Things already tried: 1. Set PYTHONPATH in .bash_profile 2. Am able to import 'pyspark' in python-cli on local 3. Have tried updating interpreter kernel.json to following

{
  "language": "python",
  "display_name": "Apache Toree - PySpark",
  "env": {
    "__TOREE_SPARK_OPTS__": "",
    "SPARK_HOME": "/Users/xxxx/Desktop/utils/spark",
    "__TOREE_OPTS__": "",
    "DEFAULT_INTERPRETER": "PySpark",
    "PYTHONPATH": "/Users/xxxx/Desktop/utils/spark/python:/Users/xxxx/Desktop/utils/spark/python/lib/py4j-0.9-src.zip:/Users/xxxx/Desktop/utils/spark/python/lib/pyspark.zip:/Users/xxxx/Desktop/utils/spark/bin",
  "PYSPARK_SUBMIT_ARGS": "--master local --conf spark.serializer=org.apache.spark.serializer.KryoSerializer",
    "PYTHON_EXEC": "python"
  },
  "argv": [
    "/usr/local/share/jupyter/kernels/apache_toree_pyspark/bin/run.sh",
    "--profile",
    "{connection_file}"
  ]
}
  1. Have even updated interpreter run.sh to explicitly load py4j-0.9-src.zip and pyspark.zip files. When the opening the PySpark notebook, and creating of SparkContext, I can see the spark-assembly, py4j and pyspark packages being uploaded from local, but still when an action is invoked, somehow pyspark is not found.
halfer
  • 19,824
  • 17
  • 99
  • 186
Saurabh Mishra
  • 1,703
  • 3
  • 17
  • 27

6 Answers6

6

Use findspark lib to bypass all environment setting up process. Here is the link for more information. https://github.com/minrk/findspark

Use it as below.

import findspark
findspark.init('/path_to_spark/spark-x.x.x-bin-hadoopx.x')
from pyspark.sql import SparkSession
kay
  • 76
  • 1
  • 3
2

I tried the following command in Windows to link pyspark on jupyter.

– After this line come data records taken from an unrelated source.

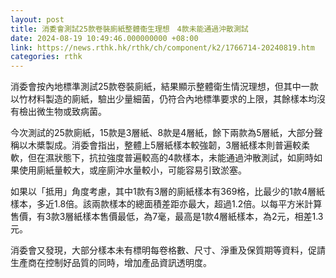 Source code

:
 ```yaml
---
layout: post
title: 消委會測試25款卷裝廁紙整體衞生理想　4款未能通過沖散測試
date: 2024-08-19 10:49:46.000000000 +08:00
link: https://news.rthk.hk/rthk/ch/component/k2/1766714-20240819.htm
categories: rthk
---
```


消委會按內地標準測試25款卷裝廁紙，結果顯示整體衛生情況理想，但其中一款以竹材料製造的廁紙，驗出少量細菌，仍符合內地標準要求的上限，其餘樣本均沒有檢出微生物或致病菌。

今次測試的25款廁紙，15款是3層紙、8款是4層紙，餘下兩款為5層紙，大部分聲稱以木槳製成。消委會指出，整體上5層紙樣本較強韌，3層紙樣本則普遍較柔軟，但在濕狀態下，抗拉強度普遍較高的4款樣本，未能通過沖散測試，如廁時如果使用廁紙量較大，或座廁沖水量較小，可能容易引致淤塞。

如果以「抵用」角度考慮，其中1款有3層的廁紙樣本有369格，比最少的1款4層紙樣本，多近1.8倍。該兩款樣本的總面積差距亦最大，超過1.2倍。以每平方米計算售價，有3款3層紙樣本售價最低，為7毫，最高是1款4層紙樣本，為2元，相差1.3元。

消委會又發現，大部分樣本未有標明每卷格數、尺寸、淨重及保質期等資料，促請生產商在控制好品質的同時，增加產品資訊透明度。
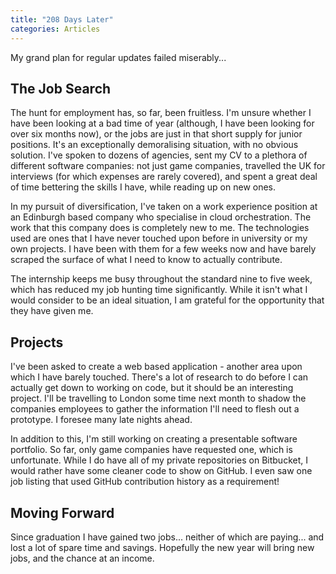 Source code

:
 ```yaml
---
title: "208 Days Later"
categories: Articles
---
```


My grand plan for regular updates failed miserably...

## The Job Search

The hunt for employment has, so far, been fruitless.
I'm unsure whether I have been looking at a bad time of year (although, I have been looking for over six months now),
or the jobs are just in that short supply for junior positions.
It's an exceptionally demoralising situation, with no obvious solution.
I've spoken to dozens of agencies, sent my CV to a plethora of different software companies:
not just game companies, travelled the UK for interviews (for which expenses are rarely covered),
and spent a great deal of time bettering the skills I have, while reading up on new ones.

In my pursuit of diversification, I've taken on a work experience position at an Edinburgh based company who specialise in cloud orchestration.
The work that this company does is completely new to me.
The technologies used are ones that I have never touched upon before in university or my own projects.
I have been with them for a few weeks now and have barely scraped the surface of what I need to know to actually contribute.

The internship keeps me busy throughout the standard nine to five week, which has reduced my job hunting time significantly.
While it isn't what I would consider to be an ideal situation, I am grateful for the opportunity that they have given me.

## Projects

I've been asked to create a web based application - another area upon which I have barely touched.
There's a lot of research to do before I can actually get down to working on code, but it should be an interesting project.
I'll be travelling to London some time next month to shadow the companies employees to gather the information I'll need to flesh out a prototype.
I foresee many late nights ahead.

In addition to this, I'm still working on creating a presentable software portfolio.
So far, only game companies have requested one, which is unfortunate.
While I do have all of my private repositories on Bitbucket, I would rather have some cleaner code to show on GitHub.
I even saw one job listing that used GitHub contribution history as a requirement!

## Moving Forward

Since graduation I have gained two jobs... neither of which are paying... and lost a lot of spare time and savings.
Hopefully the new year will bring new jobs, and the chance at an income.
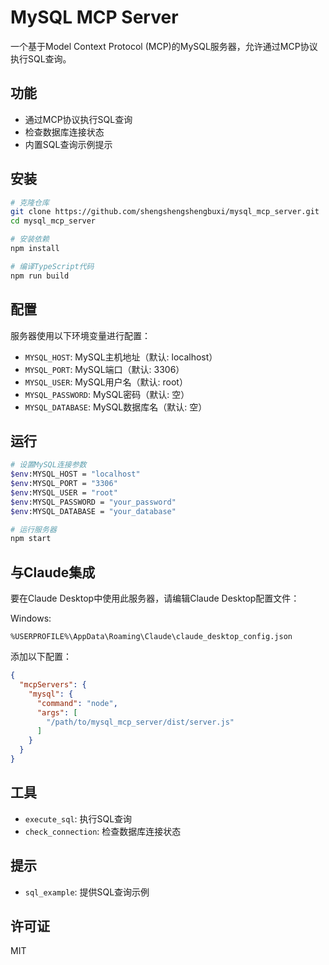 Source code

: # MySQL MCP Server

一个基于Model Context Protocol (MCP)的MySQL服务器，允许通过MCP协议执行SQL查询。

## 功能

- 通过MCP协议执行SQL查询
- 检查数据库连接状态
- 内置SQL查询示例提示

## 安装

```bash
# 克隆仓库
git clone https://github.com/shengshengshengbuxi/mysql_mcp_server.git
cd mysql_mcp_server

# 安装依赖
npm install

# 编译TypeScript代码
npm run build
```

## 配置

服务器使用以下环境变量进行配置：

- `MYSQL_HOST`: MySQL主机地址（默认: localhost）
- `MYSQL_PORT`: MySQL端口（默认: 3306）
- `MYSQL_USER`: MySQL用户名（默认: root）
- `MYSQL_PASSWORD`: MySQL密码（默认: 空）
- `MYSQL_DATABASE`: MySQL数据库名（默认: 空）

## 运行

```bash
# 设置MySQL连接参数
$env:MYSQL_HOST = "localhost"
$env:MYSQL_PORT = "3306"
$env:MYSQL_USER = "root"
$env:MYSQL_PASSWORD = "your_password"
$env:MYSQL_DATABASE = "your_database"

# 运行服务器
npm start
```

## 与Claude集成

要在Claude Desktop中使用此服务器，请编辑Claude Desktop配置文件：

Windows: 
```
%USERPROFILE%\AppData\Roaming\Claude\claude_desktop_config.json
```

添加以下配置：

```json
{
  "mcpServers": {
    "mysql": {
      "command": "node",
      "args": [
        "/path/to/mysql_mcp_server/dist/server.js"
      ]
    }
  }
}
```

## 工具

- `execute_sql`: 执行SQL查询
- `check_connection`: 检查数据库连接状态

## 提示

- `sql_example`: 提供SQL查询示例

## 许可证

MIT  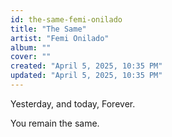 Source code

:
```yaml
---
id: the-same-femi-onilado
title: "The Same"
artist: "Femi Onilado"
album: ""
cover: ""
created: "April 5, 2025, 10:35 PM"
updated: "April 5, 2025, 10:35 PM"
---
```


Yesterday, and today, Forever.

You remain the same.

On *nix, use export instead of set

Type below code in CMD/Command Prompt

set PYSPARK_DRIVER_PYTHON=ipython
set PYSPARK_DRIVER_PYTHON_OPTS=notebook
pyspark
OneCricketeer
  • 179,855
  • 19
  • 132
  • 245
furianpandit
  • 161
  • 7
1

Just you need to add:

import os

os.environ['PYSPARK_SUBMIT_ARGS'] = 'pyspark-shell'

After that, you can work with Pyspark normally.

Eric Bellet
  • 1,732
  • 5
  • 22
  • 40
0

using:

  • ubuntu 16.04 lts
  • spark-2.2.0-bin-hadoop2.7
  • anaconda Anaconda3 4.4.0 (python3)

added the following to .bashrc (adjust your SPARK_HOME path accordingly):

export SPARK_HOME=/home/gps/spark/spark-2.2.0-bin-hadoop2.7
export PATH=$SPARK_HOME/bin:$PATH
export PYSPARK_DRIVER_PYTHON=jupyter
export PYSPARK_DRIVER_PYTHON_OPTS='notebook'

then in a terminal window run (adjust path accordingly):

$ /home/gps/spark/spark-2.2.0-bin-hadoop2.7/bin/pyspark 

this will start Jupyter Notebook with pyspark enabled

Grant Shannon
  • 4,709
  • 1
  • 46
  • 36
  • Setting `PYSPARK_DRIVER_PYTHON` to `ipython` or `jupyter` is a really *bad* practice, which can create serious problems downstream (e.g. [when trying `spark-submit`](https://stackoverflow.com/questions/46772280/spark-submit-cant-locate-local-file/46773025#46773025)). – desertnaut Dec 18 '17 at 15:20
0
  1. Create a virtualenv and install pyspark
  2. Then setup kernal

     python -m ipykernel install --user --name your_venv_name --display-name "display_name_in_kernal_list"
    
  3. start notebook

  4. Change kernel using dropdown

        Kernel >> Change Kernel >> list of kernels
    
iammehrabalam
  • 1,285
  • 3
  • 14
  • 25
0

We create a file startjupyter.sh in the path where we have jupyter and keep all environment setting in this file say as stated above

export SPARK_HOME=/home/gps/spark/spark-2.2.0-bin-hadoop2.7
export PATH=$SPARK_HOME/bin:$PATH
export PYSPARK_DRIVER_PYTHON=jupyter
export PYSPARK_DRIVER_PYTHON_OPTS='notebook'

give a path for error and log file also in it. you can also give the port number where you want to execute the notebook. Save the file and execute ./startjupyter.sh Check the Jupyter.err file it will give the token to access the Jupyter notebook online through url.